Anti-vaccine moms are rethinking what Robert F. Kennedy Jr. preaches.
“He [RFK Jr] was a big part of why I even became anti-vax,” Heather Simpson, mother to an eight-year-old daughter, told Raw Story.
In 2016, while researching healthy ways to get pregnant, Simpson became drawn into the anti-vaccine movement after becoming “hooked” on the docuseries The Truth About Vaccines, which featured RFK Jr., founder of Children’s Health Defense.
“I was like, ‘Man, if a Kennedy is saying to be cautious, that’s probably something,” Simpson told Raw Story about her initial reaction.

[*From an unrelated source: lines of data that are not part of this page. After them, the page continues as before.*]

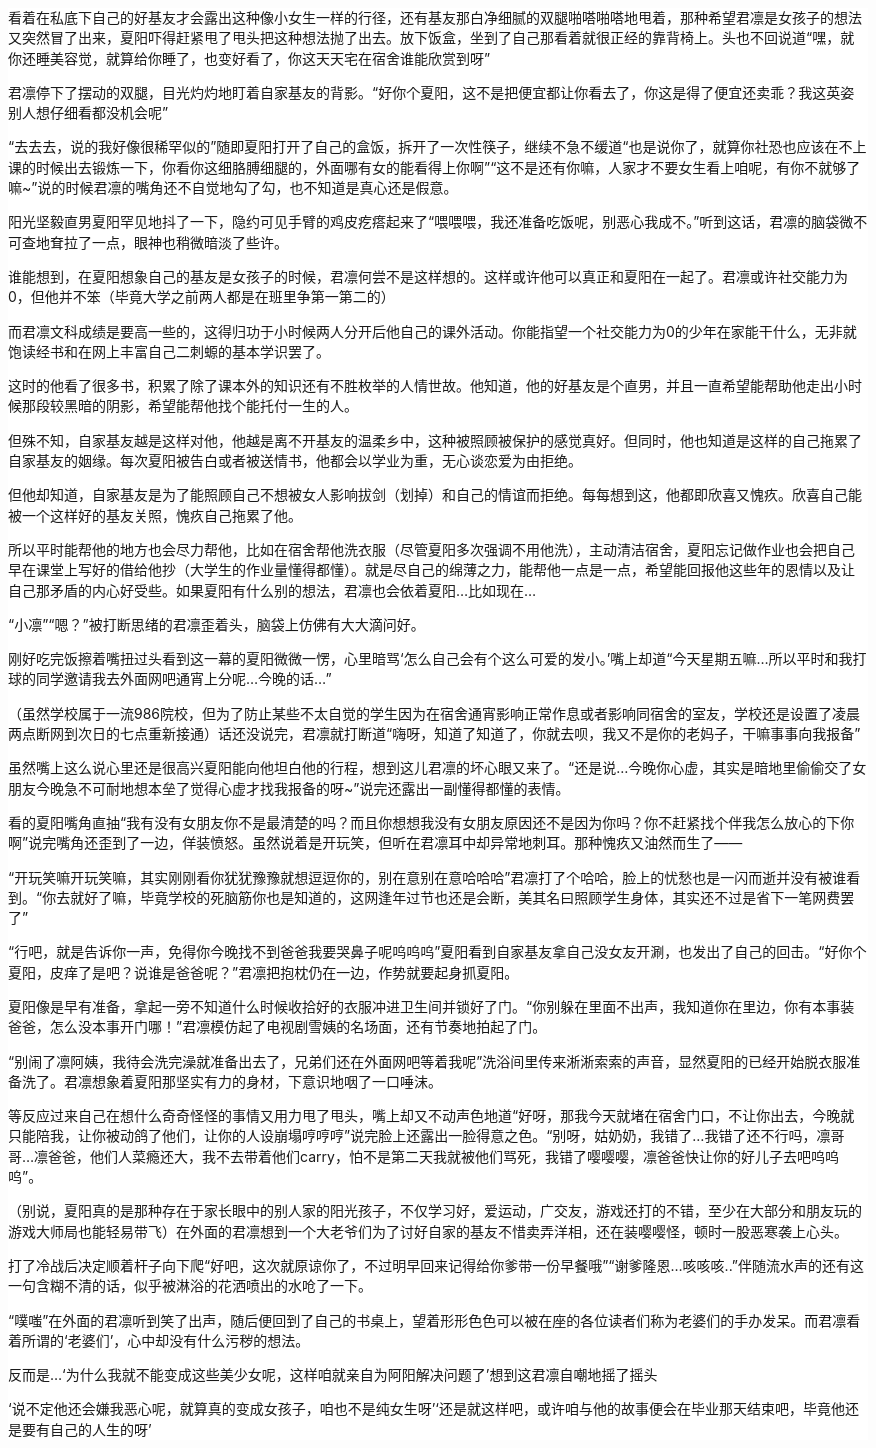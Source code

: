 看着在私底下自己的好基友才会露出这种像小女生一样的行径，还有基友那白净细腻的双腿啪嗒啪嗒地甩着，那种希望君凛是女孩子的想法又突然冒了出来，夏阳吓得赶紧甩了甩头把这种想法抛了出去。放下饭盒，坐到了自己那看着就很正经的靠背椅上。头也不回说道“嘿，就你还睡美容觉，就算给你睡了，也变好看了，你这天天宅在宿舍谁能欣赏到呀”

君凛停下了摆动的双腿，目光灼灼地盯着自家基友的背影。“好你个夏阳，这不是把便宜都让你看去了，你这是得了便宜还卖乖？我这英姿别人想仔细看都没机会呢”

“去去去，说的我好像很稀罕似的”随即夏阳打开了自己的盒饭，拆开了一次性筷子，继续不急不缓道“也是说你了，就算你社恐也应该在不上课的时候出去锻炼一下，你看你这细胳膊细腿的，外面哪有女的能看得上你啊”“这不是还有你嘛，人家才不要女生看上咱呢，有你不就够了嘛~”说的时候君凛的嘴角还不自觉地勾了勾，也不知道是真心还是假意。

阳光坚毅直男夏阳罕见地抖了一下，隐约可见手臂的鸡皮疙瘩起来了“喂喂喂，我还准备吃饭呢，别恶心我成不。”听到这话，君凛的脑袋微不可查地耷拉了一点，眼神也稍微暗淡了些许。

谁能想到，在夏阳想象自己的基友是女孩子的时候，君凛何尝不是这样想的。这样或许他可以真正和夏阳在一起了。君凛或许社交能力为0，但他并不笨（毕竟大学之前两人都是在班里争第一第二的）

而君凛文科成绩是要高一些的，这得归功于小时候两人分开后他自己的课外活动。你能指望一个社交能力为0的少年在家能干什么，无非就饱读经书和在网上丰富自己二刺螈的基本学识罢了。

这时的他看了很多书，积累了除了课本外的知识还有不胜枚举的人情世故。他知道，他的好基友是个直男，并且一直希望能帮助他走出小时候那段较黑暗的阴影，希望能帮他找个能托付一生的人。

但殊不知，自家基友越是这样对他，他越是离不开基友的温柔乡中，这种被照顾被保护的感觉真好。但同时，他也知道是这样的自己拖累了自家基友的姻缘。每次夏阳被告白或者被送情书，他都会以学业为重，无心谈恋爱为由拒绝。

但他却知道，自家基友是为了能照顾自己不想被女人影响拔剑（划掉）和自己的情谊而拒绝。每每想到这，他都即欣喜又愧疚。欣喜自己能被一个这样好的基友关照，愧疚自己拖累了他。

所以平时能帮他的地方也会尽力帮他，比如在宿舍帮他洗衣服（尽管夏阳多次强调不用他洗），主动清洁宿舍，夏阳忘记做作业也会把自己早在课堂上写好的借给他抄（大学生的作业量懂得都懂）。就是尽自己的绵薄之力，能帮他一点是一点，希望能回报他这些年的恩情以及让自己那矛盾的内心好受些。如果夏阳有什么别的想法，君凛也会依着夏阳…比如现在…

“小凛”“嗯？”被打断思绪的君凛歪着头，脑袋上仿佛有大大滴问好。

刚好吃完饭擦着嘴扭过头看到这一幕的夏阳微微一愣，心里暗骂‘怎么自己会有个这么可爱的发小。’嘴上却道“今天星期五嘛…所以平时和我打球的同学邀请我去外面网吧通宵上分呢…今晚的话…”

（虽然学校属于一流986院校，但为了防止某些不太自觉的学生因为在宿舍通宵影响正常作息或者影响同宿舍的室友，学校还是设置了凌晨两点断网到次日的七点重新接通）话还没说完，君凛就打断道“嗨呀，知道了知道了，你就去呗，我又不是你的老妈子，干嘛事事向我报备”

虽然嘴上这么说心里还是很高兴夏阳能向他坦白他的行程，想到这儿君凛的坏心眼又来了。“还是说…今晚你心虚，其实是暗地里偷偷交了女朋友今晚急不可耐地想本垒了觉得心虚才找我报备的呀~”说完还露出一副懂得都懂的表情。

看的夏阳嘴角直抽“我有没有女朋友你不是最清楚的吗？而且你想想我没有女朋友原因还不是因为你吗？你不赶紧找个伴我怎么放心的下你啊”说完嘴角还歪到了一边，佯装愤怒。虽然说着是开玩笑，但听在君凛耳中却异常地刺耳。那种愧疚又油然而生了——

“开玩笑嘛开玩笑嘛，其实刚刚看你犹犹豫豫就想逗逗你的，别在意别在意哈哈哈”君凛打了个哈哈，脸上的忧愁也是一闪而逝并没有被谁看到。“你去就好了嘛，毕竟学校的死脑筋你也是知道的，这网逢年过节也还是会断，美其名曰照顾学生身体，其实还不过是省下一笔网费罢了”

“行吧，就是告诉你一声，免得你今晚找不到爸爸我要哭鼻子呢呜呜呜”夏阳看到自家基友拿自己没女友开涮，也发出了自己的回击。“好你个夏阳，皮痒了是吧？说谁是爸爸呢？”君凛把抱枕仍在一边，作势就要起身抓夏阳。

夏阳像是早有准备，拿起一旁不知道什么时候收拾好的衣服冲进卫生间并锁好了门。“你别躲在里面不出声，我知道你在里边，你有本事装爸爸，怎么没本事开门哪！”君凛模仿起了电视剧雪姨的名场面，还有节奏地拍起了门。

“别闹了凛阿姨，我待会洗完澡就准备出去了，兄弟们还在外面网吧等着我呢”洗浴间里传来淅淅索索的声音，显然夏阳的已经开始脱衣服准备洗了。君凛想象着夏阳那坚实有力的身材，下意识地咽了一口唾沫。

等反应过来自己在想什么奇奇怪怪的事情又用力甩了甩头，嘴上却又不动声色地道“好呀，那我今天就堵在宿舍门口，不让你出去，今晚就只能陪我，让你被动鸽了他们，让你的人设崩塌哼哼哼”说完脸上还露出一脸得意之色。“别呀，姑奶奶，我错了…我错了还不行吗，凛哥哥…凛爸爸，他们人菜瘾还大，我不去带着他们carry，怕不是第二天我就被他们骂死，我错了嘤嘤嘤，凛爸爸快让你的好儿子去吧呜呜呜”。

（别说，夏阳真的是那种存在于家长眼中的别人家的阳光孩子，不仅学习好，爱运动，广交友，游戏还打的不错，至少在大部分和朋友玩的游戏大师局也能轻易带飞）在外面的君凛想到一个大老爷们为了讨好自家的基友不惜卖弄洋相，还在装嘤嘤怪，顿时一股恶寒袭上心头。

打了冷战后决定顺着杆子向下爬“好吧，这次就原谅你了，不过明早回来记得给你爹带一份早餐哦”“谢爹隆恩…咳咳咳..”伴随流水声的还有这一句含糊不清的话，似乎被淋浴的花洒喷出的水呛了一下。

“噗嗤”在外面的君凛听到笑了出声，随后便回到了自己的书桌上，望着形形色色可以被在座的各位读者们称为老婆们的手办发呆。而君凛看着所谓的‘老婆们’，心中却没有什么污秽的想法。

反而是…‘为什么我就不能变成这些美少女呢，这样咱就亲自为阿阳解决问题了’想到这君凛自嘲地摇了摇头

‘说不定他还会嫌我恶心呢，就算真的变成女孩子，咱也不是纯女生呀’‘还是就这样吧，或许咱与他的故事便会在毕业那天结束吧，毕竟他还是要有自己的人生的呀’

Children’s Health Defense, a nonprofit founded by Kennedy, has been identified as one of the leading sources of false and misleading claims about vaccines, with a worldwide impact.
Over the years, it has filed federal and state lawsuits challenging vaccine policies, including a 2019 case in New York over school vaccine requirements following a measles outbreak, which the group lost.
Simpson went down the anti-vaccine “rabbit hole” and became an “anti-vax influencer,” even dressing up as a measles virus for Halloween.
After the first measles-related death of a six-year-old in two decades, anti-vaccine influencers at Children’s Health Defense and beyond reframed the tragedy into material urging people not to get the measles, mumps, and rubella (MMR) vaccine.
Dr. Leslie Treece of Cookeville Pediatric Associates in Tennessee told Raw Story that she has seen an increase in parents refusing to vaccinate their children due to misinformation. Still, she expects a “big pendulum swing” back to vaccines as outbreaks rise.
In 2020, after the pandemic began, Simpson supported mask-wearing and decided to consult a specialist about some anti-vaccine claims. When the specialist debunked the argument that an emulsifier in vaccines opens the blood-brain barrier, allowing aluminum to enter and cause brain inflammation linked to autism, Simpson began researching “actual biology.”
“I was just like, ‘Well, dang, what if I’m wrong about everything?’” Simpson said. She later co-founded the group and podcast Back to the Vax with Lydia Greene, fellow mother and former anti-vaxxer.
“The government officials are saying the same thing, so why should they be afraid to spread this information? It’s mainstream now,” said Greene, speaking about the spread of the anti-vaccine movement.
Greene, a mother of three, described her earlier self as a “crunchy mom,” a term for mothers who pursue a holistic, natural approach and are skeptical of conventional medicine, often championing Kennedy’s “Make America Healthy Again” campaign.

Since RFK Jr. was appointed Secretary of the U.S. Department of Health and Human Services, he has changed eligibility rules for COVID vaccines, replaced the Advisory Committee on Immunization Practices with members critics call “vaccine skeptics,” cut $500 million in funding for mRNA vaccine development, and launched an investigation into a debunked link between vaccines and autism.
Even though the health secretary said that he is not taking “people’s vaccines away from them,” health officials are worried that the mixed vaccine messaging will result in lower vaccination.
“Many of the myths and disinformation coming from this administration is likely to confuse parents and consumers of vaccines, and that will result in lower vaccination,” Michael Osterholm, an epidemiologist who directs the University of Minnesota’s Center for Infectious Disease Research and Policy, told PBS.

“The only way this is going to change is when kids start dying, and they’re going to die in high enough numbers where you know a kid that ended up with horrible brain damage or death because of a vaccine-preventable disease,” Greene said.
In 2025, the U.S. reached a milestone in reported measles cases, the highest since the disease was declared eliminated in 2000. The CDC has confirmed three deaths so far.
“There’s some kind of karmic justice maybe for me in that I wished this would happen when I was an anti-vaxxer, and now I’m watching it play out, and it’s a disaster, and I feel guilty a little,” Greene concluded.